[ [!-- IMG --]

The wrath and disquietude of Voltaire no longer knew any bounds; Madame Denis was ill, or feigned to be; she wrote letter upon letter to Voltaire’s friends at the court of Prussia; she wrote to the king himself. The strife which had begun between the poet and the maladroit agents of the Great Frederick was becoming serious. “We would have risked our lives rather than let him get away,” said Freytag; “and if I, holding a council of war with myself, had not found him at the barrier, but in the open country, and he had refused to jog back, I don’t know that I shouldn’t have lodged a bullet in his head. To such a degree had I at heart the letters and writings of the king.”

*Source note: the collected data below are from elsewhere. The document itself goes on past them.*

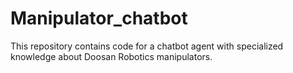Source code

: # Manipulator_chatbot
This repository contains code for a chatbot agent with specialized knowledge about Doosan Robotics manipulators.
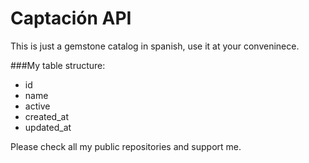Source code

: # Captación API

This is just a gemstone catalog in spanish, use it at your conveninece.

###My table structure:
* id
* name
* active
* created_at
* updated_at

Please check all my public repositories and support me.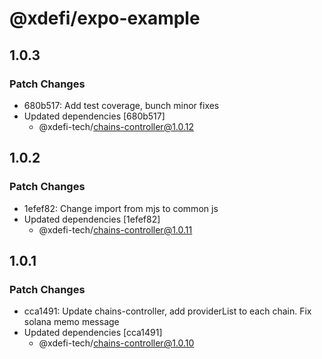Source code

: # @xdefi/expo-example

## 1.0.3

### Patch Changes

- 680b517: Add test coverage, bunch minor fixes
- Updated dependencies [680b517]
  - @xdefi-tech/chains-controller@1.0.12

## 1.0.2

### Patch Changes

- 1efef82: Change import from mjs to common js
- Updated dependencies [1efef82]
  - @xdefi-tech/chains-controller@1.0.11

## 1.0.1

### Patch Changes

- cca1491: Update chains-controller, add providerList to each chain. Fix solana memo message
- Updated dependencies [cca1491]
  - @xdefi-tech/chains-controller@1.0.10
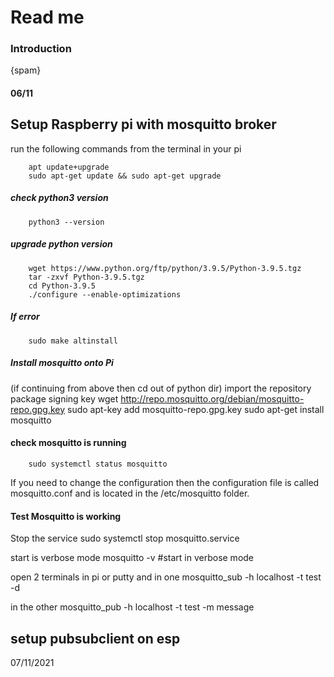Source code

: # Read me

### Introduction
{spam}




#### 06/11 

  ## Setup Raspberry pi with mosquitto broker
  
  run the following commands from the terminal in your pi
  
		apt update+upgrade
        sudo apt-get update && sudo apt-get upgrade
      
      
 ##### check python3 version
        python3 --version
      
  ##### upgrade python version
        wget https://www.python.org/ftp/python/3.9.5/Python-3.9.5.tgz
        tar -zxvf Python-3.9.5.tgz
        cd Python-3.9.5
        ./configure --enable-optimizations
	
 ##### If error
        sudo make altinstall
        
 ##### Install mosquitto onto Pi
 (if continuing from above then cd out of python dir)
 import the repository package signing key
        wget http://repo.mosquitto.org/debian/mosquitto-repo.gpg.key
        sudo apt-key add mosquitto-repo.gpg.key
        sudo apt-get install mosquitto
       
 #### check mosquitto is running
        sudo systemctl status mosquitto

If you need to change the configuration then the configuration file is called mosquitto.conf and is located in the /etc/mosquitto folder.

#### Test Mosquitto is working

Stop the service 
				sudo systemctl stop mosquitto.service
				
start is verbose mode 
				mosquitto -v   #start in verbose mode
				
open 2 terminals in pi or putty and in one
				mosquitto_sub -h localhost -t test -d

in the other
				mosquitto_pub -h localhost -t test -m message
        
  
## setup pubsubclient on esp
07/11/2021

Freytag’s zeal received a cruel rebuff: orders arrived to let the poet go. “I gave you no orders like that,” wrote Frederick, “you should never make more noise than a thing deserves. I wanted Voltaire to give up to you the key, the cross, and the volume of poems I had intrusted to him; as soon as all that was given up to you I can’t see what earthly reason could have induced you to make this uproar.” At last, on the 6th of July, “all this affair of Ostrogoths and Vandals being over,” Voltaire left Frankfort precipitately. His niece had taken the road to Paris, whence she soon wrote to him, “There is nobody in France, I say nobody without exception, who has not condemned this violence mingled with so much that is ridiculous and cruel; it makes a deeper impression than you would believe. Everybody says that you could not do otherwise than you are doing, in resolving to meet with philosophy things so unphilosophical. We shall do very well to hold our tongues; the public speaks quite enough.” Voltaire held his tongue, according to his idea of holding his tongue, drawing, in his poem of La Loi naturelle, dedicated at first to the margravine of Baireuth and afterwards to the Duchess of Saxe-Gotha, a portrait of Frederick which was truthful and at the same time bitter:

“Of incongruities a monstrous pile,
Calling men brothers, crushing them the while;
With air humane, a misanthropic brute;
Ofttimes impulsive, sometimes over-’cute;
Weak ‘midst his choler, modest in his pride;
Yearning for virtue, lust personified;
Statesman and author, of the slippery crew;
My patron, pupil, persecutor too.”

Voltaire’s intimacy with the Great Frederick was destroyed it had for a while done honor to both of them; it had ended by betraying the pettinesses and the meannesses natural to the king as well as to the poet. Frederick did not remain without anxiety on the score of Voltaire’s rancor; Voltaire dreaded nasty diplomatic proceedings on the part of the king; he had been threatened with as much by Lord Keith, Milord Marechal, as he was called on the Continent from the hereditary title he had lost in his own country through his attachment to the cause of the Stuarts:—

“Let us see in what countries M. de Voltaire has not had some squabble or made himself many enemies,” said a letter to Madame Denis from the great Scotch lord, when he had entered Frederick’s service: “every country where the Inquisition prevails must be mistrusted by him; he would put his foot in it sooner or later. The Mussulmans must be as little pleased with his Mahomet as good Christians were. He is too old to go to China and turn mandarin; in a word, if he is wise, there is no place but France for him. He has friends there, and you will have him with you for the rest of his days; do not let him shut himself out from the pleasure of returning thither, for you are quite aware that, if he were to indulge in speech and epigrams offensive to the king my master, a word which the latter might order me to speak to the court of France would suffice to prevent M. de Voltaire from returning, and he would be sorry for it when it was too late.”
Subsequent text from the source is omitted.